Pesci fuor d'acqua

Pesci fuor d'acqua

Non so se a voi sia mai capitato di sentirvi inopportuni, disorientati, persino alienati dalla realtà, quando nel racconto delle ultime tendenze sul web o in televisione non riuscite a ricordare di aver mai sentito i titoli dei film o delle serie né i nomi più blasonati della musica e dello spettacolo e persino di importanti, mediaticamente parlando, avvenimenti di economia o politica nazionale ed estera. La sensazione è quella di essere, per così dire, dei disadattati culturali – inetti, se non addirittura colpevolmente fuggitivi da una informazione sulla più stretta attualità.

Mi conforta l'esempio delle Considerazioni inattuali, che Nietzsche ha raccolto tra il 1873 e il 1876, fondate sul concetto che è bene astenersi da pratiche troppo mondane, di qualsiasi genere esse siano, per dedicarsi a una riflessione ruminante e fuori dal tempo. Così fuori dal tempo che, leggendo il saggio Sull'utilità e il danno della storia per la vita, il suo autore ha potuto dare una sferzante precisa e impietosa lettura del mondo contemporaneo – non suo ma dei giorni nostri.
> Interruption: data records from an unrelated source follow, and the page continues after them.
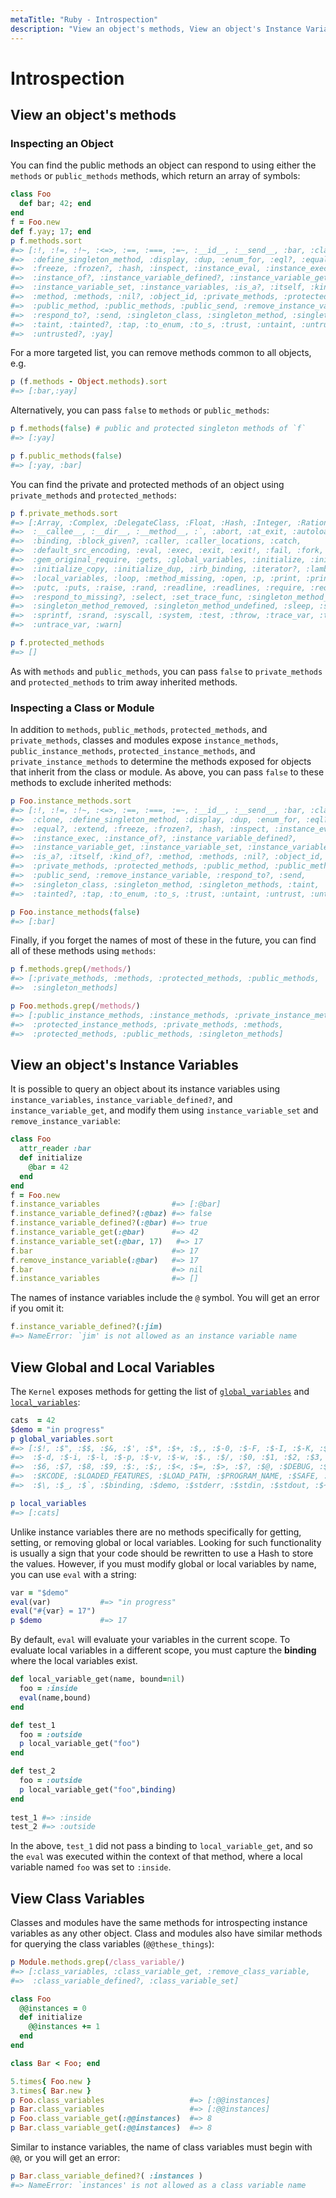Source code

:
 ```yaml
---
metaTitle: "Ruby - Introspection"
description: "View an object's methods, View an object's Instance Variables, View Global and Local Variables, View Class Variables"
---
```


# Introspection



## View an object's methods


### Inspecting an Object

You can find the public methods an object can respond to using either the `methods` or `public_methods` methods, which return an array of symbols:

```ruby
class Foo
  def bar; 42; end
end
f = Foo.new
def f.yay; 17; end
p f.methods.sort
#=> [:!, :!=, :!~, :<=>, :==, :===, :=~, :__id__, :__send__, :bar, :class, :clone,
#=>  :define_singleton_method, :display, :dup, :enum_for, :eql?, :equal?, :extend,
#=>  :freeze, :frozen?, :hash, :inspect, :instance_eval, :instance_exec,
#=>  :instance_of?, :instance_variable_defined?, :instance_variable_get,
#=>  :instance_variable_set, :instance_variables, :is_a?, :itself, :kind_of?, 
#=>  :method, :methods, :nil?, :object_id, :private_methods, :protected_methods,
#=>  :public_method, :public_methods, :public_send, :remove_instance_variable,
#=>  :respond_to?, :send, :singleton_class, :singleton_method, :singleton_methods,
#=>  :taint, :tainted?, :tap, :to_enum, :to_s, :trust, :untaint, :untrust,
#=>  :untrusted?, :yay]

```

For a more targeted list, you can remove methods common to all objects, e.g.

```ruby
p (f.methods - Object.methods).sort
#=> [:bar,:yay]

```

Alternatively, you can pass `false` to `methods` or `public_methods`:

```ruby
p f.methods(false) # public and protected singleton methods of `f`
#=> [:yay]

p f.public_methods(false)
#=> [:yay, :bar]

```

You can find the private and protected methods of an object using `private_methods` and `protected_methods`:

```ruby
p f.private_methods.sort
#=> [:Array, :Complex, :DelegateClass, :Float, :Hash, :Integer, :Rational, :String,
#=>  :__callee__, :__dir__, :__method__, :`, :abort, :at_exit, :autoload, :autoload?,
#=>  :binding, :block_given?, :caller, :caller_locations, :catch,
#=>  :default_src_encoding, :eval, :exec, :exit, :exit!, :fail, :fork, :format, :gem,
#=>  :gem_original_require, :gets, :global_variables, :initialize, :initialize_clone,
#=>  :initialize_copy, :initialize_dup, :irb_binding, :iterator?, :lambda, :load,
#=>  :local_variables, :loop, :method_missing, :open, :p, :print, :printf, :proc,
#=>  :putc, :puts, :raise, :rand, :readline, :readlines, :require, :require_relative,
#=>  :respond_to_missing?, :select, :set_trace_func, :singleton_method_added,
#=>  :singleton_method_removed, :singleton_method_undefined, :sleep, :spawn,
#=>  :sprintf, :srand, :syscall, :system, :test, :throw, :trace_var, :trap,
#=>  :untrace_var, :warn]

p f.protected_methods
#=> []

```

As with `methods` and `public_methods`, you can pass `false` to `private_methods` and `protected_methods` to trim away inherited methods.

### Inspecting a Class or Module

In addition to `methods`, `public_methods`, `protected_methods`, and `private_methods`, classes and modules expose `instance_methods`, `public_instance_methods`, `protected_instance_methods`, and `private_instance_methods` to determine the methods exposed for objects that inherit from the class or module. As above, you can pass `false` to these methods to exclude inherited methods:

```ruby
p Foo.instance_methods.sort
#=> [:!, :!=, :!~, :<=>, :==, :===, :=~, :__id__, :__send__, :bar, :class,
#=>  :clone, :define_singleton_method, :display, :dup, :enum_for, :eql?,
#=>  :equal?, :extend, :freeze, :frozen?, :hash, :inspect, :instance_eval,
#=>  :instance_exec, :instance_of?, :instance_variable_defined?,
#=>  :instance_variable_get, :instance_variable_set, :instance_variables,
#=>  :is_a?, :itself, :kind_of?, :method, :methods, :nil?, :object_id,
#=>  :private_methods, :protected_methods, :public_method, :public_methods,
#=>  :public_send, :remove_instance_variable, :respond_to?, :send,
#=>  :singleton_class, :singleton_method, :singleton_methods, :taint,
#=>  :tainted?, :tap, :to_enum, :to_s, :trust, :untaint, :untrust, :untrusted?]

p Foo.instance_methods(false)
#=> [:bar]

```

Finally, if you forget the names of most of these in the future, you can find all of these methods using `methods`:

```ruby
p f.methods.grep(/methods/)
#=> [:private_methods, :methods, :protected_methods, :public_methods,
#=>  :singleton_methods]

p Foo.methods.grep(/methods/)
#=> [:public_instance_methods, :instance_methods, :private_instance_methods,
#=>  :protected_instance_methods, :private_methods, :methods,
#=>  :protected_methods, :public_methods, :singleton_methods]

```



## View an object's Instance Variables


It is possible to query an object about its instance variables using `instance_variables`, `instance_variable_defined?`, and `instance_variable_get`, and modify them using `instance_variable_set` and `remove_instance_variable`:

```ruby
class Foo
  attr_reader :bar
  def initialize
    @bar = 42
  end
end
f = Foo.new
f.instance_variables                #=> [:@bar]
f.instance_variable_defined?(:@baz) #=> false
f.instance_variable_defined?(:@bar) #=> true
f.instance_variable_get(:@bar)      #=> 42
f.instance_variable_set(:@bar, 17)   #=> 17
f.bar                               #=> 17
f.remove_instance_variable(:@bar)   #=> 17
f.bar                               #=> nil
f.instance_variables                #=> []

```

The names of instance variables include the `@` symbol. You will get an error if you omit it:

```ruby
f.instance_variable_defined?(:jim)
#=> NameError: `jim' is not allowed as an instance variable name

```



## View Global and Local Variables


The `Kernel` exposes methods for getting the list of [`global_variables`](http://ruby-doc.org/core-2.3.1/Kernel.html#method-i-global_variables) and [`local_variables`](http://ruby-doc.org/core-2.3.1/Kernel.html#method-i-local_variables):

```ruby
cats  = 42
$demo = "in progress"
p global_variables.sort
#=> [:$!, :$", :$$, :$&, :$', :$*, :$+, :$,, :$-0, :$-F, :$-I, :$-K, :$-W, :$-a,
#=>  :$-d, :$-i, :$-l, :$-p, :$-v, :$-w, :$., :$/, :$0, :$1, :$2, :$3, :$4, :$5,
#=>  :$6, :$7, :$8, :$9, :$:, :$;, :$<, :$=, :$>, :$?, :$@, :$DEBUG, :$FILENAME,
#=>  :$KCODE, :$LOADED_FEATURES, :$LOAD_PATH, :$PROGRAM_NAME, :$SAFE, :$VERBOSE,
#=>  :$\, :$_, :$`, :$binding, :$demo, :$stderr, :$stdin, :$stdout, :$~]

p local_variables
#=> [:cats]

```

Unlike instance variables there are no methods specifically for getting, setting, or removing global or local variables. Looking for such functionality is usually a sign that your code should be rewritten to use a Hash to store the values. However, if you must modify global or local variables by name, you can use `eval` with a string:

```ruby
var = "$demo"
eval(var)           #=> "in progress"
eval("#{var} = 17")
p $demo             #=> 17

```

By default, `eval` will evaluate your variables in the current scope. To evaluate local variables in a different scope, you must capture the **binding** where the local variables exist.

```ruby
def local_variable_get(name, bound=nil)
  foo = :inside
  eval(name,bound)
end

def test_1
  foo = :outside
  p local_variable_get("foo")
end

def test_2
  foo = :outside
  p local_variable_get("foo",binding)
end
  
test_1 #=> :inside
test_2 #=> :outside

```

In the above, `test_1` did not pass a binding to `local_variable_get`, and so the `eval` was executed within the context of that method, where a local variable named `foo` was set to `:inside`.



## View Class Variables


Classes and modules have the same methods for introspecting instance variables as any other object. Class and modules also have similar methods for querying the class variables (`@@these_things`):

```ruby
p Module.methods.grep(/class_variable/)
#=> [:class_variables, :class_variable_get, :remove_class_variable,
#=>  :class_variable_defined?, :class_variable_set]

class Foo
  @@instances = 0
  def initialize
    @@instances += 1
  end
end

class Bar < Foo; end

5.times{ Foo.new }
3.times{ Bar.new }
p Foo.class_variables                   #=> [:@@instances]
p Bar.class_variables                   #=> [:@@instances]
p Foo.class_variable_get(:@@instances)  #=> 8
p Bar.class_variable_get(:@@instances)  #=> 8

```

Similar to instance variables, the name of class variables must begin with `@@`, or you will get an error:

```ruby
p Bar.class_variable_defined?( :instances )
#=> NameError: `instances' is not allowed as a class variable name

```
Se c'è un aspetto che mi appassiona della filosofia è proprio quello di ragionare su questioni tanto profonde da apparire totalmente inutili. Salvo poi ricredersi nel vedere che solo un'analisi della realtà condotta ai suoi minimi termini consente di costruire significati e attribuire alla propria esperienza di vita qualità fino a poco prima «invisibili agli occhi» – diciamolo: anche il Piccolo Principe era un inattuale incallito, un piantagrane, un bastian contrario che, con l'innocenza dell'infanzia, ha scagliato pietre pesanti e disarmanti specchi contro le bizzarre consuetudini della modernità.

Questo percorso, che viaggia sul sottile filo dell'imbarazzo, sotto l'incombente minaccia di sentirsi esclusi anche durante la più banale delle conversazioni, è tutto sommato non privo di spunti e di interesse. Non cambierei le mie noiose serate, trascorse a guardare i documentari di Rai Storia, con gli spettacoli rampanti della politica e del giornalismo o con le imperdibili serie di Netflix.

Non mi piace stare troppo sul pezzo dell'attualità – o per dirla altrimenti, in quel qui-e-ora, sempre mediaticamente parlando, che non mi appassiona per niente. Amo di più una discussione lenta e ragionata. Ma confesso di sentirmi solo, con un amo in mano e senza pesci da pigliare. A mia volta pesce fuor d'acqua che, nella confusione di una rete troppo abitata, deve trattenere il respiro.